A technological revolution has brought greater opportunities for the commercial exploitation of works. This debate was asking whether the rights and interests of creators were now the weakest link in the value chain. And if so, what could be done to address it.
Baroness Floella Benjamin chaired the panel which included Wendy Cope, poet, Joanne Harris, novelist, Richard Mollet, Chief Executive of the Publishers Association and Richard Hooper, chairman of The Copyright Hub.

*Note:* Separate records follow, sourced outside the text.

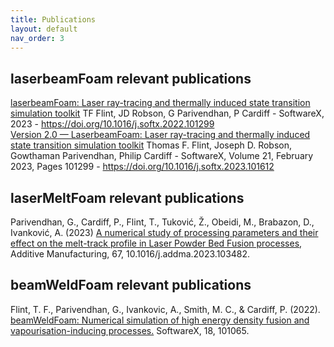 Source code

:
 ```yaml
---
title: Publications  
layout: default
nav_order: 3
---
```



## laserbeamFoam relevant publications

[laserbeamFoam: Laser ray-tracing and thermally induced state transition simulation toolkit](https://www.sciencedirect.com/science/article/pii/S2352711022002175)
  TF Flint, JD Robson, G Parivendhan, P Cardiff - SoftwareX, 2023 - https://doi.org/10.1016/j.softx.2022.101299 <br>
[Version 2.0 — LaserbeamFoam: Laser ray-tracing and thermally induced state transition simulation toolkit](https://www.sciencedirect.com/science/article/pii/S2352711023003084)
  Thomas F. Flint, Joseph D. Robson, Gowthaman Parivendhan, Philip Cardiff - SoftwareX, Volume 21, February 2023, Pages 101299 - https://doi.org/10.1016/j.softx.2023.101612




## laserMeltFoam relevant publications

Parivendhan, G., Cardiff, P., Flint, T., Tuković, Ž., Obeidi, M., Brabazon, D., Ivanković, A. (2023) [A numerical study of processing parameters and their effect on the melt-track profile in Laser Powder Bed Fusion processes](https://www.sciencedirect.com/science/article/pii/S2214860423000957), Additive Manufacturing, 67, 10.1016/j.addma.2023.103482.

## beamWeldFoam relevant publications

Flint, T. F., Parivendhan, G., Ivankovic, A., Smith, M. C., & Cardiff, P. (2022). [beamWeldFoam: Numerical simulation of high energy density fusion and vapourisation-inducing processes.](https://www.sciencedirect.com/science/article/pii/S2352711022000504) SoftwareX, 18, 101065.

We were told that now is a really important time for authors regarding their copyright and their ability to make a living from their creativity. Recent research carried out by ALCS, ‘What are Words Worth Now?’ looking into authors' earnings, showed that digital use earnings are going up but overall incomes are coming down and the proportion of professional authors who earn a living solely from writing has fallen from 40% to 11%. Professional authors are earning less than the Minimum Income Standard (the acceptable standard of living) in the
UK while the creative industries are a
world-leading success story. If writers are going to continue to make their
vital contribution to the economy, they need to receive fair remuneration for
their work; indeed, all creators have a right to be paid for their work. UK
I was interested in what Richard Hooper, chairman of The Copyright Hub had to say. Having recently completed a review for the Government into copyright licensing, Richard Hooper argued that instead of legislation, there should be copyright education and that licensing should become fit for purpose. He said there needed to be an effective database with a micro payment system in place to make it easier for the public (especially schools and colleges) to contact creators to ask for permissions and to pay to use their works; failure to do so would result in an email saying a theft had been spotted.
It was all very interesting but, sadly, with the big internet service providers like Google invariably absent, would anything concrete ever come out of this debate?